(Saved entries)
◆ ◆ ◆ ◆
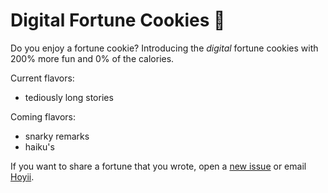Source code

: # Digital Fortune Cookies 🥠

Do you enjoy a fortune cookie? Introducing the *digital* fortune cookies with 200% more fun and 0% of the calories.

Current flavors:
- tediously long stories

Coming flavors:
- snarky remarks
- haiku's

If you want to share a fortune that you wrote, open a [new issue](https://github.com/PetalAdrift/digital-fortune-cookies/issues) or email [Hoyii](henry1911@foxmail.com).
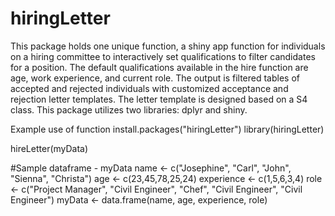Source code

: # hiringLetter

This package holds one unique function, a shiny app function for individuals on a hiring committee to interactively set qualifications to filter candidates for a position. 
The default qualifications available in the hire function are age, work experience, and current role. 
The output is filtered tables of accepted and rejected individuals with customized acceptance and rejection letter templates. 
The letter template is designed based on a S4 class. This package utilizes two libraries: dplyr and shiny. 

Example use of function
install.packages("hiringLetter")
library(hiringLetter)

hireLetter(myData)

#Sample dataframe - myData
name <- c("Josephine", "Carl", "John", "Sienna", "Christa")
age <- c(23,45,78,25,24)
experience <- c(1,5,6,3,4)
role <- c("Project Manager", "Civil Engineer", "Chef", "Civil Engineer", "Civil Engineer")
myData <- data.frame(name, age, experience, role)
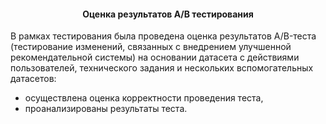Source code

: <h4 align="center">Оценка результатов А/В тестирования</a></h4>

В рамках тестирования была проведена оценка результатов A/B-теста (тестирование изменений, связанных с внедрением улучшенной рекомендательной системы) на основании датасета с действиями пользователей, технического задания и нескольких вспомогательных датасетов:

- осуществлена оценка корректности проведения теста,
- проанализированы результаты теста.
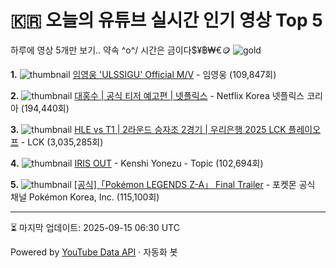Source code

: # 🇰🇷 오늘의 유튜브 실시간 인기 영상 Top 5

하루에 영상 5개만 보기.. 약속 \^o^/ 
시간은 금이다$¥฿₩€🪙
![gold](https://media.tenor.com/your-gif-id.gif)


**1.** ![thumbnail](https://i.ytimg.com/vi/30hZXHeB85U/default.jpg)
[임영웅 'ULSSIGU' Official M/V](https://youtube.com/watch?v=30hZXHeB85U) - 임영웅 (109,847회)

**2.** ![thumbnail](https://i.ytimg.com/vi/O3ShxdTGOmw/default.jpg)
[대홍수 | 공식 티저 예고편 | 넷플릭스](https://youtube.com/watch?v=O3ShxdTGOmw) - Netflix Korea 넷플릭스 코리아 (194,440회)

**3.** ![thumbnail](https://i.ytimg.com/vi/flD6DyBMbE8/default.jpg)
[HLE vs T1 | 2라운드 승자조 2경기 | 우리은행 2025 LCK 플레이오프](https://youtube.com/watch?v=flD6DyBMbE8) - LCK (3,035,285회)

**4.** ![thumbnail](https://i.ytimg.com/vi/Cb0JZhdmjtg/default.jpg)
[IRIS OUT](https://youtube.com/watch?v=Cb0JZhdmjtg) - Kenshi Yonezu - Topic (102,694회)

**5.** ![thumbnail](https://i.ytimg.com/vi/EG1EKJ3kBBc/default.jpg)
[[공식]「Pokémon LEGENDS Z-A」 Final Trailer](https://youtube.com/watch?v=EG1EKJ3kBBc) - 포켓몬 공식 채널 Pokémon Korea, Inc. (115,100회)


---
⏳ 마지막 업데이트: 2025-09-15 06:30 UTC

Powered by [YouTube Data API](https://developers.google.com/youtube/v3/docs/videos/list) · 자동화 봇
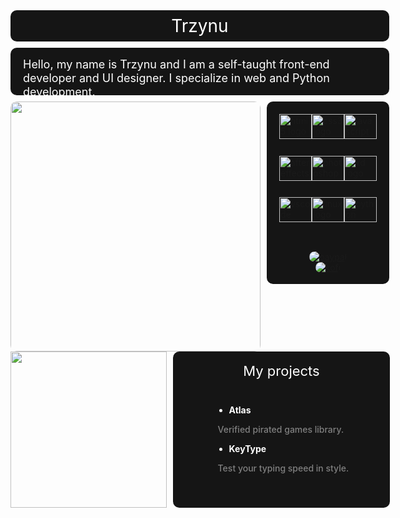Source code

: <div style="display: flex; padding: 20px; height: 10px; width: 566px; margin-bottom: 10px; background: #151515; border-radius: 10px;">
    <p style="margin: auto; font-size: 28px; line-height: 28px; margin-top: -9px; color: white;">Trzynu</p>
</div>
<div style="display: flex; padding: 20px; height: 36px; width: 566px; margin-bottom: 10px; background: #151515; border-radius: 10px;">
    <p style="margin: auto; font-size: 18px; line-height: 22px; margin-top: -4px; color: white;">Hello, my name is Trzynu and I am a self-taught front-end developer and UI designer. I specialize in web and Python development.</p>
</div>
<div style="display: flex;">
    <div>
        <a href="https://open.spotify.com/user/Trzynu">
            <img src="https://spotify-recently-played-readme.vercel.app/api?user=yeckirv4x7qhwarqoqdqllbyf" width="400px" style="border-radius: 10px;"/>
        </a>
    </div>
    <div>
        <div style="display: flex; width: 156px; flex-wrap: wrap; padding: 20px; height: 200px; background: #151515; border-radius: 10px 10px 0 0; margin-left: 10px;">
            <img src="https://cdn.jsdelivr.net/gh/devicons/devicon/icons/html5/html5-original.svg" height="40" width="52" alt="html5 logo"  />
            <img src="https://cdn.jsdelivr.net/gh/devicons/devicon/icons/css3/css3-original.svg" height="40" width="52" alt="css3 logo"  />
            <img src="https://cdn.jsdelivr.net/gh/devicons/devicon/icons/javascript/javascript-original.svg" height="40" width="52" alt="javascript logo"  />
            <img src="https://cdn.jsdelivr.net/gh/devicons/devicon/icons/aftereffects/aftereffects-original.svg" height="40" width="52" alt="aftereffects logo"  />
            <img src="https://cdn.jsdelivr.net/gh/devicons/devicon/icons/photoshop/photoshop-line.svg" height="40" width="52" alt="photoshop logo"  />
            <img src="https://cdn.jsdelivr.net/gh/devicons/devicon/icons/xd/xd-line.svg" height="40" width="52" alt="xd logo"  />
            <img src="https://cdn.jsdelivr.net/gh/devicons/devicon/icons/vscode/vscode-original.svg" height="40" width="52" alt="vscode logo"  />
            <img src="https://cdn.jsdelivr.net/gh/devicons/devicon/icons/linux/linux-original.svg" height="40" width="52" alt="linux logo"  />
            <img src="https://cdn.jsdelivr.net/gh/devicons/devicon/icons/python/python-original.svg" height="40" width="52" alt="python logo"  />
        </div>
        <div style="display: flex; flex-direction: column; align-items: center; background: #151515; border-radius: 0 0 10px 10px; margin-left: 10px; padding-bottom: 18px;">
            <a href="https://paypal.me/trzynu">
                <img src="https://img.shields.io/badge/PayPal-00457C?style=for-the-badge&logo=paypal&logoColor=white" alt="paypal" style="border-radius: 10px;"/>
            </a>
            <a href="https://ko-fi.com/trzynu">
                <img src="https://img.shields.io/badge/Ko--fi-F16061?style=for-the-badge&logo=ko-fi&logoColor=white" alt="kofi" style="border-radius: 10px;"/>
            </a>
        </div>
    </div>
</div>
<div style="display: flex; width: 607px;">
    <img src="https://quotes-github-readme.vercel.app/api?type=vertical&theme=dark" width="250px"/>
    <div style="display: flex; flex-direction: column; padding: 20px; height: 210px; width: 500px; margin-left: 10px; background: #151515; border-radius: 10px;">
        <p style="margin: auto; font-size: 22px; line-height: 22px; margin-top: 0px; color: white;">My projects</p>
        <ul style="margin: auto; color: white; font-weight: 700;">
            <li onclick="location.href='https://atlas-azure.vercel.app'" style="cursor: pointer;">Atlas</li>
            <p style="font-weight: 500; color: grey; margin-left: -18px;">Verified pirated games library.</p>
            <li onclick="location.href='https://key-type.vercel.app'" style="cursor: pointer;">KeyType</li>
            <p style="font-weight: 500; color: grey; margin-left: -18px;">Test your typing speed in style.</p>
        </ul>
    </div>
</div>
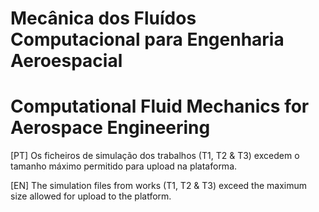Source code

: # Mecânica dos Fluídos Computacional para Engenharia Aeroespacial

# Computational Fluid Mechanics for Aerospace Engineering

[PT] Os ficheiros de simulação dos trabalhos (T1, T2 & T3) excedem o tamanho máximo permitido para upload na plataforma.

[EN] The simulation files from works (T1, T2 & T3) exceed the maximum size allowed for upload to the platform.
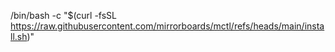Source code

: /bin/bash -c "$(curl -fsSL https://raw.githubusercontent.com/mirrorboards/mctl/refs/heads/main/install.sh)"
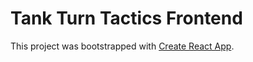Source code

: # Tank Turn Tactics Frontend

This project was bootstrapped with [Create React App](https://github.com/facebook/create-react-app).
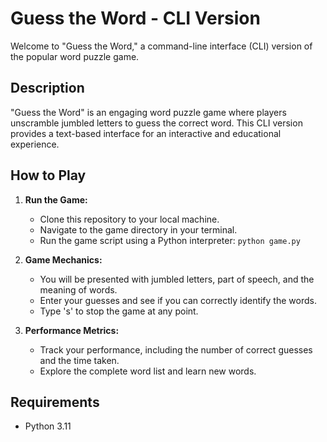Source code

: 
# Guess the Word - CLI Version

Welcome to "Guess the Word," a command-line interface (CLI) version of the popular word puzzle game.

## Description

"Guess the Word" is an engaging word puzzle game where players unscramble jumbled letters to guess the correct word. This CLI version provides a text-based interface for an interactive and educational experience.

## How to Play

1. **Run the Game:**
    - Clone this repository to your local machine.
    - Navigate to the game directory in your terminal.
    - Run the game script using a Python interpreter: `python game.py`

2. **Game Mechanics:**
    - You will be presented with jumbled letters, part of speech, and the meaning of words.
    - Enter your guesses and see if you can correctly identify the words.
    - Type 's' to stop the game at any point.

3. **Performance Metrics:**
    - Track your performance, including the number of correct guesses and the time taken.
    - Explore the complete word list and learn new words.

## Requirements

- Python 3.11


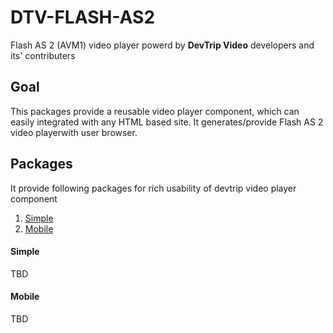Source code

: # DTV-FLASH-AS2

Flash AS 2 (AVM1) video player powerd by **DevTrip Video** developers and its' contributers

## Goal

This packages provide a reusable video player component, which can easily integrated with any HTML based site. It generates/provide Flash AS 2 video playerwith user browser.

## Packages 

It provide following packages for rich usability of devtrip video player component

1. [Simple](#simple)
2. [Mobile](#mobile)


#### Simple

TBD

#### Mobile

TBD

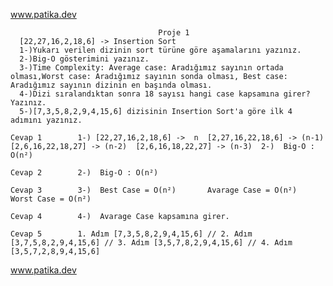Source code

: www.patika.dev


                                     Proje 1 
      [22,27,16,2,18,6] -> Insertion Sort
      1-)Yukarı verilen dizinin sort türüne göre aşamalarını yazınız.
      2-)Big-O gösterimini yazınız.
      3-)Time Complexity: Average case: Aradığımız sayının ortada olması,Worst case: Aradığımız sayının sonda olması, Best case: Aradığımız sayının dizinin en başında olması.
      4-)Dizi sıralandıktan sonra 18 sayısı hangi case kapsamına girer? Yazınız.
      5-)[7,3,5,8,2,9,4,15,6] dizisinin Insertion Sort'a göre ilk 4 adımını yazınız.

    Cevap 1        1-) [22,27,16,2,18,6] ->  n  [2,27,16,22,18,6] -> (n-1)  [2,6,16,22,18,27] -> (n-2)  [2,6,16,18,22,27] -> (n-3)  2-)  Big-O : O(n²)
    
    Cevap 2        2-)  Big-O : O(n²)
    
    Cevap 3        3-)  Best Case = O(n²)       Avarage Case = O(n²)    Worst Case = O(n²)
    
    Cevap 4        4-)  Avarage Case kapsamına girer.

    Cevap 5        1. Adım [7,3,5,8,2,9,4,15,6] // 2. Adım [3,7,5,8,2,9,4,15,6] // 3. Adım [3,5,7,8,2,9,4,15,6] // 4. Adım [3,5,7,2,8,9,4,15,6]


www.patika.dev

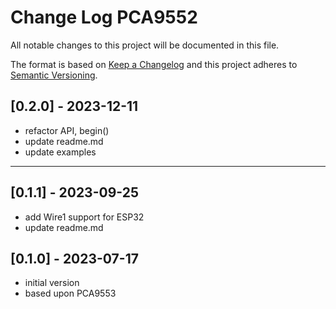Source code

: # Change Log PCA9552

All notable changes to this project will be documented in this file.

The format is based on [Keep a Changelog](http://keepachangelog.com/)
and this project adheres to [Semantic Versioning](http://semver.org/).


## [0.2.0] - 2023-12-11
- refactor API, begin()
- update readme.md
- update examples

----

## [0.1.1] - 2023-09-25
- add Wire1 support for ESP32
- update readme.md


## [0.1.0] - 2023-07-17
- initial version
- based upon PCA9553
◆ ◆ ◆ ◆
**Work request**
In the entries above, find lines with "readme" and copy each.

**Response box**
            <img src="https://spotify-recently-played-readme.vercel.app/api?user=yeckirv4x7qhwarqoqdqllbyf" width="400px" style="border-radius: 10px;"/>
    <img src="https://quotes-github-readme.vercel.app/api?type=vertical&theme=dark" width="250px"/>
- update readme.md
- update readme.md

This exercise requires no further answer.